Songwriter: Tracey Thorn

Producer: Mike Hedges Everything But The Girl

[Verse 1]
This time you went just a little too far
Now I don't mind picking you up from some bar
And I'm used to dealing with the ways of most men
But I won't come and get you from the jailhouse again

[Verse 2]
Now I've sat and watched men fall drunk on the floor
Just like my mother and her ma before
And I was sixteen before I realised
That men could walk upright and open their eyes

[Bridge]
Gin, whisky, don't bother me none
But you're so darn proud of the things that you've done
If you're such a man with such sorrows to drown
Well how come there's always some girl
Picks you up when you fall down? (Fall down, fall down)

[Verse 3]
So you go on home and get your guitar
Write some more songs about draining the bar
And if I'm so wise why don't I show you the door?
Cause you make me laugh
And maybe that's what God made men for

Everything But The Girl

Originating at the turn of the 1980s as a leader of the lite-jazz movement, Everything but the Girl became an unlikely success story more than a decade later, emerging at the vanguard of the fusion between pop and electronica.

Founded in 1982 by Hull University students Tracey Thorn and Ben Watt, the duo took their name from a sign placed in the window of a local furniture shop, which claimed “for your bedroom needs, we sell everything but the girl.” At the time of their formation, both vocalist Thorn and songwriter/multi-instrumentalist Watt were already signed independently to the Cherry Red label; Thorn was a member of the sublime Marine Girls, while Watt had issued several solo singles and also collaborated with Robert Wyatt.

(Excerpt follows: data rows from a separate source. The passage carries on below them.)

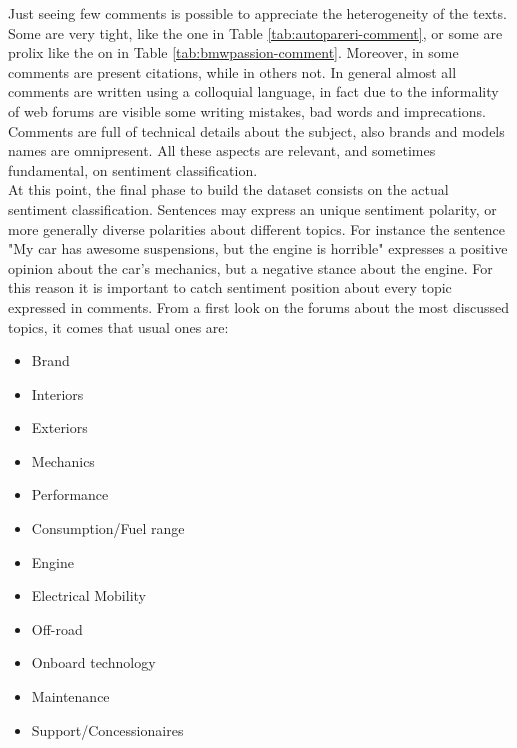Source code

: Just seeing few comments is possible to appreciate the heterogeneity of the texts. Some are very tight, like the one in Table \ref{tab:autopareri-comment}, or some are prolix like the on in Table \ref{tab:bmwpassion-comment}. Moreover, in some comments are present citations, while in others not. In general almost all comments are written using a colloquial language, in fact due to the informality of web forums are visible some writing mistakes, bad words and imprecations. Comments are full of technical details about the subject, also brands and models names are omnipresent. All these aspects are relevant, and sometimes fundamental, on sentiment classification.\\

At this point, the final phase to build the dataset consists on the actual sentiment classification. Sentences may express an unique sentiment polarity, or more generally diverse polarities about different topics. For instance the sentence "My car has awesome suspensions, but the engine is horrible" expresses a positive opinion about the car's mechanics, but a negative stance about the engine. For this reason it is important to catch sentiment position about every topic expressed in comments. From a first look on the forums about the most discussed topics, it comes that usual ones are:

\begin{itemize}
	\item Brand
	\item Interiors
	\item Exteriors
	\item Mechanics
	\item Performance
	\item Consumption/Fuel range
	\item Engine
	\item Electrical Mobility
	\item Off-road
	\item Onboard technology
	\item Maintenance
	\item Support/Concessionaires
\end{itemize}

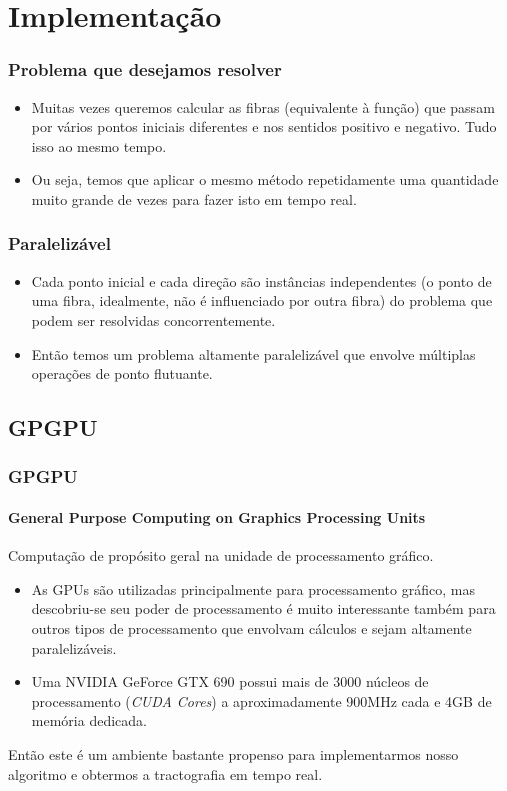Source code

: \documentclass[brazil]{beamer}
\begin{document}
\section{Implementação}

\begin{frame}
  \frametitle{Problema que desejamos resolver}
  \begin{itemize}
    \item Muitas vezes queremos calcular as fibras (equivalente à função) que passam por vários pontos iniciais diferentes e nos sentidos positivo e negativo. Tudo isso ao mesmo tempo.
    \item Ou seja, temos que aplicar o mesmo método repetidamente uma quantidade muito grande de vezes para fazer isto em tempo real.
  \end{itemize}
\end{frame}

\begin{frame}
  \frametitle{Paralelizável}
  
  \begin{itemize}
    \item Cada ponto inicial e cada direção são instâncias independentes (o ponto de uma fibra, idealmente, não é influenciado por outra fibra) do problema que podem ser resolvidas concorrentemente.
    \item Então temos um problema altamente paralelizável que envolve múltiplas operações de ponto flutuante.
  \end{itemize}
\end{frame}


\subsection{GPGPU}
\begin{frame}
  \frametitle{GPGPU}
  \framesubtitle{General Purpose Computing on Graphics Processing Units}
  
  Computação de propósito geral na unidade de processamento gráfico.
  
  \begin{itemize}
    \item As GPUs são utilizadas principalmente para processamento gráfico, mas descobriu-se seu poder de processamento é muito interessante também para outros tipos de processamento que envolvam cálculos e sejam altamente paralelizáveis.
    \item Uma NVIDIA GeForce GTX 690 possui mais de 3000 núcleos de processamento (\textit{CUDA Cores}) a aproximadamente 900MHz cada e 4GB de memória dedicada.
  \end{itemize}
  
  Então este é um ambiente bastante propenso para implementarmos nosso algoritmo e obtermos a tractografia em tempo real.
\end{frame}
\end{document}
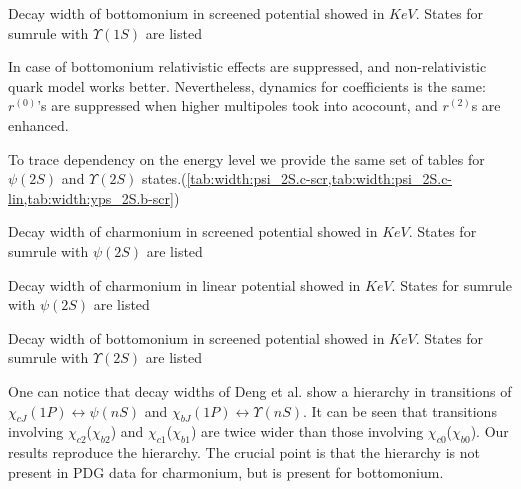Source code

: \begin{table}[H]
    \centering
    \caption{Decay width of bottomonium in screened potential showed in $KeV$. States for sumrule with $\Upsilon(1S)$ are listed \label{tab:width:yps_1S.b-scr}}
    \begin{small}
        
    \end{small}
\end{table}

In case of bottomonium relativistic effects are suppressed, and non-relativistic quark model works better. Nevertheless, dynamics for coefficients is the same: $r^{(0)}$'s are suppressed when higher multipoles took into acocount, and $r^{(2)}$s are enhanced.

To trace dependency on the energy level we provide the same set of tables for $\psi(2S)$ and $\Upsilon(2S)$ states.(\cref{tab:width:psi_2S.c-scr,tab:width:psi_2S.c-lin,tab:width:yps_2S.b-scr})

\begin{table}[H]
    \centering
    \caption{Decay width of charmonium in screened potential showed in $KeV$. States for sumrule with $\psi(2S)$ are listed \label{tab:width:psi_2S.c-scr}}
    \begin{small}
        
    \end{small}
\end{table}

\begin{table}[H]
    \centering
    \caption{Decay width of charmonium in linear potential showed in $KeV$. States for sumrule with $\psi(2S)$ are listed \label{tab:width:psi_2S.c-lin}}
    \begin{small}
        
    \end{small}
\end{table}

\begin{table}[H]
    \centering
    \caption{Decay width of bottomonium in screened potential showed in $KeV$. States for sumrule with $\Upsilon(2S)$ are listed \label{tab:width:yps_2S.b-scr}}
    \begin{small}
        
    \end{small}
\end{table}

One can notice that decay widths of Deng et al. show a hierarchy in transitions of $\chi_{cJ}(1P) \leftrightarrow \psi(nS)$ and $\chi_{bJ}(1P) \leftrightarrow \Upsilon(nS)$. It can be seen that transitions involving $\chi_{c2}$($\chi_{b2}$) and $\chi_{c1}$($\chi_{b1}$) are twice wider than those involving $\chi_{c0}$($\chi_{b0}$). Our results reproduce the hierarchy. The crucial point is that the hierarchy is not present in PDG data for charmonium, but is present for bottomonium.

Everything but the Girl debuted in 1982 with a samba interpretation of Cole Porter’s “Night and Day”; the single was a success on the U.K. independent charts, but the duo nonetheless went on hiatus as Thorn recorded a solo EP, A Distant Shore, while Watt checked in with the full-length North Marine Drive in 1983. EBTG soon reunited to record a cover of the Jam’s “English Rose” for an NME sampler; the track so impressed former Jam frontman Paul Weller that he invited the duo to contribute to the 1984 LP Cafe Bleu, the debut from his new project, the Style Council.